A couple weeks ago, about 75 volunteers and a handful of staff gathered for the CRC and RCA Disability Concerns Leadership Conference. We were treated to a talk by Dan Vander Plaats on The Journey of Disability Attitudes. (Follow the link to hear Dan and others talk about the Journey of Disability Attitudes.) Dan kept his audience eating out of his hand thanks to his powerful message that resonated deeply with his audience, skillful use of stories, empathy for objections the audience might have to what he was saying, and humor, mostly at the expense of himself and sometimes, good-naturedly, at the expense of his brother.
If you heard Dan speak, you might say that he has a speech impediment. He has an unspecified developmental disability that paralyzed one vocal chord and much of the nerve endings in the upper left side of his body. Sometimes people make snap judgments about others based on the way they look or sound. Dan said that people sometimes judge him to have a developmental disability because he talks differently than most people. (I'm ashamed to admit that I made this judgment myself about Dan, the first time we spoke which was by phone. Dan graciously forgave me when I confessed this to him years later.)
Yesterday, my assistant Virginia and I were discussing Dan's talk. Virginia said to me, "For the first few minutes, I heard the different way Dan speaks. But it wasn't long, and all I heard was what he was talking about."

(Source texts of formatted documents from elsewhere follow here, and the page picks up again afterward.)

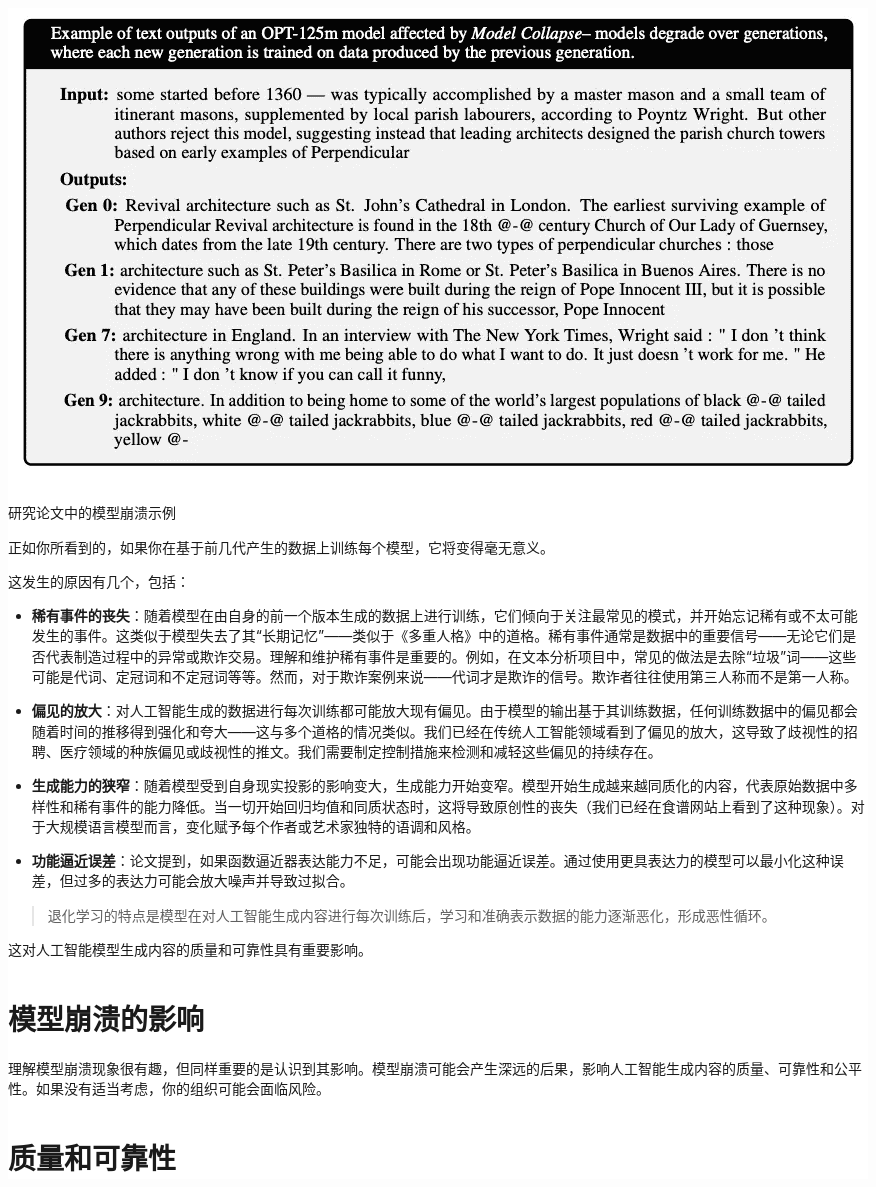 ![](img/b3a04fd5fe4fbfbb2988abaf5f17339d.png)

研究论文中的模型崩溃示例

正如你所看到的，如果你在基于前几代产生的数据上训练每个模型，它将变得毫无意义。

这发生的原因有几个，包括：

+   **稀有事件的丧失**：随着模型在由自身的前一个版本生成的数据上进行训练，它们倾向于关注最常见的模式，并开始忘记稀有或不太可能发生的事件。这类似于模型失去了其“长期记忆”——类似于《多重人格》中的道格。稀有事件通常是数据中的重要信号——无论它们是否代表制造过程中的异常或欺诈交易。理解和维护稀有事件是重要的。例如，在文本分析项目中，常见的做法是去除“垃圾”词——这些可能是代词、定冠词和不定冠词等等。然而，对于欺诈案例来说——代词才是欺诈的信号。欺诈者往往使用第三人称而不是第一人称。

+   **偏见的放大**：对人工智能生成的数据进行每次训练都可能放大现有偏见。由于模型的输出基于其训练数据，任何训练数据中的偏见都会随着时间的推移得到强化和夸大——这与多个道格的情况类似。我们已经在传统人工智能领域看到了偏见的放大，这导致了歧视性的招聘、医疗领域的种族偏见或歧视性的推文。我们需要制定控制措施来检测和减轻这些偏见的持续存在。

+   **生成能力的狭窄**：随着模型受到自身现实投影的影响变大，生成能力开始变窄。模型开始生成越来越同质化的内容，代表原始数据中多样性和稀有事件的能力降低。当一切开始回归均值和同质状态时，这将导致原创性的丧失（我们已经在食谱网站上看到了这种现象）。对于大规模语言模型而言，变化赋予每个作者或艺术家独特的语调和风格。

+   **功能逼近误差**：论文提到，如果函数逼近器表达能力不足，可能会出现功能逼近误差。通过使用更具表达力的模型可以最小化这种误差，但过多的表达力可能会放大噪声并导致过拟合。

> 退化学习的特点是模型在对人工智能生成内容进行每次训练后，学习和准确表示数据的能力逐渐恶化，形成恶性循环。

这对人工智能模型生成内容的质量和可靠性具有重要影响。

# 模型崩溃的影响

理解模型崩溃现象很有趣，但同样重要的是认识到其影响。模型崩溃可能会产生深远的后果，影响人工智能生成内容的质量、可靠性和公平性。如果没有适当考虑，你的组织可能会面临风险。

# 质量和可靠性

It seems absurd to say that a skillful speaker like Dan has a speech impediment, and Virginia's observation helped me understand why. He does not have a speech impediment any more than a Dutchman who moves to rural Arkansas has a speech impediment because he speaks with a Dutch brogue.
Let's think about that Dutchman for a moment, Maas. Maas grew up in the Netherlands and spoke Dutch as his first language. He learned English in school, but everyone from whom he learned English, spoke it with a Dutch brogue. After moving to Arkansas, he heard people speaking with a much different accent than his own. But Maas didn't have an impediment, just a speech difference. So why do we say that Maas has a brogue and someone whose speech is affected by cerebral palsy or other factors has an impediment? I think it's just a matter of numbers. Maas has many fellow Dutch men and women who sound a lot like him. In fact, so many people speak English this way that we give it a name: "Dutch brogue." But when Dan speaks, it's a unique “accent”, all his own.
But for Dan, that accent has created significant challenges. When I sent him my first draft of this blog, he responded:
I really appreciate what you're trying to say because many people have said something similar to me, and I really think it's important to point out that people shouldn't dismiss people like me just because I sound different. In that sense, I'd like them to think of it as little more than an accent. However, I also can't get away from the reality that it is a disability, it has caused me to struggle throughout my life, just to communicate. Certainly other people's attitudes are perhaps the most disabling part of having a disability (as I said at the conference), but I still think of it as much more than an accent. It is, to me, unquestionably a disability. Perhaps all this means is that you might pose this situation not as 'is Dan disabled or not,' but 'when I think of it as a disability, how does that impact my view of Dan,' or 'when I think of it as an accent, how does that impact my perspective on Dan's capability/capacity/worth'? (Quoted from a private email by permission.)
I’ll end with Dan’s insightful questions. Let’s say that you hear someone talking who speaks differently than most people . . . .
If I think of it as a disability, how does that impact my view of this person?
If I think of it as an accent, how does that impact my perspective of this person’s capability, capacity and worth?